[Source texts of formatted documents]
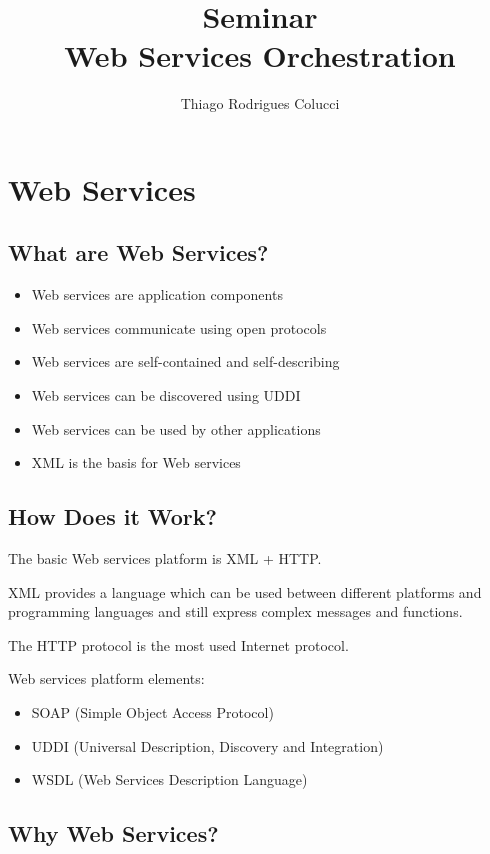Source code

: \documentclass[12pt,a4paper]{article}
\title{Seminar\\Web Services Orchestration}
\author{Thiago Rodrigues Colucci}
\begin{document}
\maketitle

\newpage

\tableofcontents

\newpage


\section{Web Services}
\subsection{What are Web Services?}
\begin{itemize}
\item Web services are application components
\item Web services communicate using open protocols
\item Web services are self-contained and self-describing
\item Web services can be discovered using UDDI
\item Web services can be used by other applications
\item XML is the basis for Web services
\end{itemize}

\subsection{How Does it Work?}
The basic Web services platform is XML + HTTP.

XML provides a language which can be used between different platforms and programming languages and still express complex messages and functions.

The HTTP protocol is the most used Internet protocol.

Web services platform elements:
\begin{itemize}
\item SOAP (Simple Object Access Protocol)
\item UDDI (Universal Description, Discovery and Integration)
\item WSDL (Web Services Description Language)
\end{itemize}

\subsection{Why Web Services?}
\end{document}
...
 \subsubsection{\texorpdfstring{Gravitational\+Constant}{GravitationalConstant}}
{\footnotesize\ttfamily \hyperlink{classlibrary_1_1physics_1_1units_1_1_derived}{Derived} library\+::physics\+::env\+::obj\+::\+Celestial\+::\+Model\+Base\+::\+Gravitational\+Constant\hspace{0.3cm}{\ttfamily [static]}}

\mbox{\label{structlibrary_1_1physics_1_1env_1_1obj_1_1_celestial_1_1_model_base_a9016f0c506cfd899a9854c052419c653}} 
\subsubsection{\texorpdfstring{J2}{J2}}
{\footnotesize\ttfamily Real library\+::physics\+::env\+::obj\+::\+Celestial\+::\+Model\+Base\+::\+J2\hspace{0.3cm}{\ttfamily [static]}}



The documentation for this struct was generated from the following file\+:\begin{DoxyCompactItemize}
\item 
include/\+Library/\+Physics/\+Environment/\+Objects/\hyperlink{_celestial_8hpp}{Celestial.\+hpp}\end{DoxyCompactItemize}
==
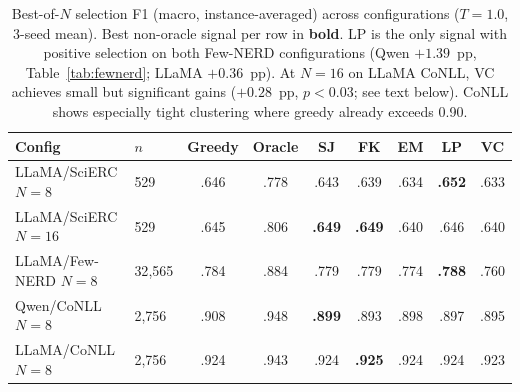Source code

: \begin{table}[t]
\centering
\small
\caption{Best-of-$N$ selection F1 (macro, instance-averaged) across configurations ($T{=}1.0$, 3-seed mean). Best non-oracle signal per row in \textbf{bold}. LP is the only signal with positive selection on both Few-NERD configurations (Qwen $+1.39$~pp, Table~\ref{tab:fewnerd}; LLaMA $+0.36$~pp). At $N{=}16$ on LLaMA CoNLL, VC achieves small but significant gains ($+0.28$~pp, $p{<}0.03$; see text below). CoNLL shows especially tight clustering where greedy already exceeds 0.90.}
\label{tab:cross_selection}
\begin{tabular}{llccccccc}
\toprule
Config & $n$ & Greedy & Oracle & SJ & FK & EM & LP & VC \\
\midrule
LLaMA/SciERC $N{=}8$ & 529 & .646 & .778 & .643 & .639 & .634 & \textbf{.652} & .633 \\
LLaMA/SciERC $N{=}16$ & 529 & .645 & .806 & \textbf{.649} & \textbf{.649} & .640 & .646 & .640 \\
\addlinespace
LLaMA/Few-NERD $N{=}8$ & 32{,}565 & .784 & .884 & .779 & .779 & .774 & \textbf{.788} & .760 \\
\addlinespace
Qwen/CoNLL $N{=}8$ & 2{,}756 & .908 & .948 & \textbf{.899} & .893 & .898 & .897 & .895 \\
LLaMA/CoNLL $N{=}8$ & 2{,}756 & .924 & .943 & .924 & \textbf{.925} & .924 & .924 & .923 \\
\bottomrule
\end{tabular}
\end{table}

Requirement: Answer with a single number, the count of lines in the data that contain "DoxyCompactItemize".

Answer to this problem: 2